Description
We are seeking a Senior Software Engineer to join our team working on the CUDA driver, a key component of accelerated GPU computing. As a Senior Software Engineer, you will work with a versatile software engineering team that delivers innovative software features to unlock the full potential and performance of NVIDIA hardware across diverse workloads like deep learning, scientific research, autonomous vehicles, gaming, and virtual reality.
Your system-level expertise and creativity in solving complex problems will help invent the future of CUDA and NVIDIA's compute technologies. You will collaborate with hardware architects, deep learning specialists, and both internal and external partners to advance the CUDA architecture. With the opportunity to collaborate with teams across the whole NVIDIA computing stack, you will help design software solutions across kernel mode components, compilers, and networking software.

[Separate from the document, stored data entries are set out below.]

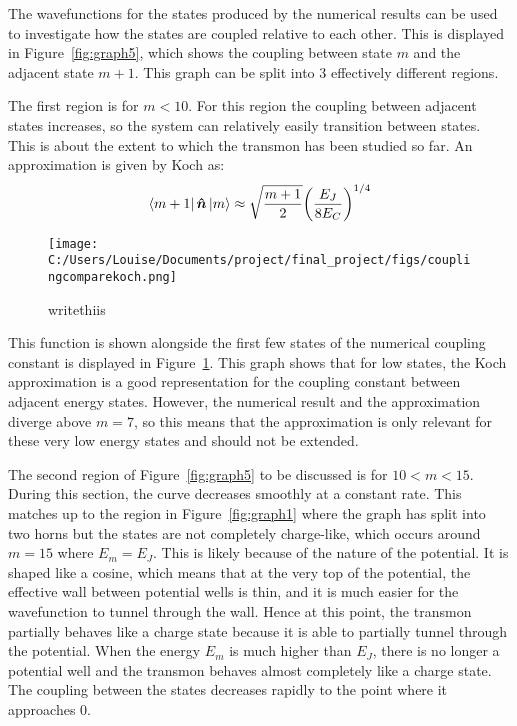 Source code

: \documentclass[11pt]{article}
\begin{document}
The wavefunctions for the states produced by the numerical results can be used to investigate how the states are coupled relative to each other. This is displayed in Figure~\ref{fig:graph5}, which shows the coupling between state $m$ and the adjacent state $m+1$. This graph can be split into 3 effectively different regions.

The first region is for $m<10$. For this region the coupling between adjacent states increases, so the system can relatively easily transition between states. This is about the extent to which the transmon has been studied so far. An approximation is given by Koch as:
\begin{equation} \label{eq:10}
\bra{m+1}\boldsymbol{\hat{n}}\ket{m} \approx \sqrt{\frac{m+1}{2}} \bigg( \frac{E_J}{8E_C}\bigg)^{1/4}
\end{equation}
\begin{figure}[ht]
\centering
\texttt{[image: C:/Users/Louise/Documents/project/final\_project/figs/couplingcomparekoch.png]}
\caption{writethiis}
\label{fig:graph7}
\end{figure}
This function is shown alongside the first few states of the numerical coupling constant is displayed in Figure~\ref{fig:graph7}. This graph shows that for low states, the Koch approximation is a good representation for the coupling constant between adjacent energy states. However, the numerical result and the approximation diverge above $m=7$, so this means that the approximation is only relevant for these very low energy states and should not be extended.

The second region of Figure~\ref{fig:graph5} to be discussed is for $10<m<15$. During this section, the curve decreases smoothly at a constant rate. This matches up to the region in Figure~\ref{fig:graph1} where the graph has split into two horns but the states are not completely charge-like, which occurs around $m=15$ where $E_m = E_J$. This is likely because of the nature of the potential. It is shaped like a cosine, which means that at the very top of the potential, the effective wall between potential wells is thin, and it is much easier for the wavefunction to tunnel through the wall. Hence at this point, the transmon partially behaves like a charge state because it is able to partially tunnel through the potential. When the energy $E_m$ is much higher than $E_J$, there is no longer a potential well and the transmon behaves almost completely like a charge state. The coupling between the states decreases rapidly to the point where it approaches 0.
\end{document}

Key responsibilities include evangelizing, architecting, and implementing new CUDA features, coordinating and driving development efforts across multiple teams, collaborating with members of hardware architecture teams, defining forward-looking improvements to the CUDA APIs and programming model, building and maintaining performance and precision modeling, writing effective, maintainable, and well-tested code, and developing code for multiple operating systems.
To be successful in this role, you will need a Bachelor of Science or Master of Science degree in Computer Science, Electrical Engineering, or a related field, or equivalent experience. You will also require 5+ years of relevant experience in developing systems software, strong C programming skills, experience designing, debugging, and maintaining complex software stacks, experience with operating system interfaces for threads, process control, and virtual memory, and understanding of system-level architecture, such as interconnects, memory hierarchy, interrupts, and memory-mapped IO.
Preferred qualifications include prior experience with parallel computing, knowledge of memory coherence and consistency models, background with kernel mode development, experience with Linux systems software development, and familiarity with distributed system and training/inference patterns, and deep learning frameworks.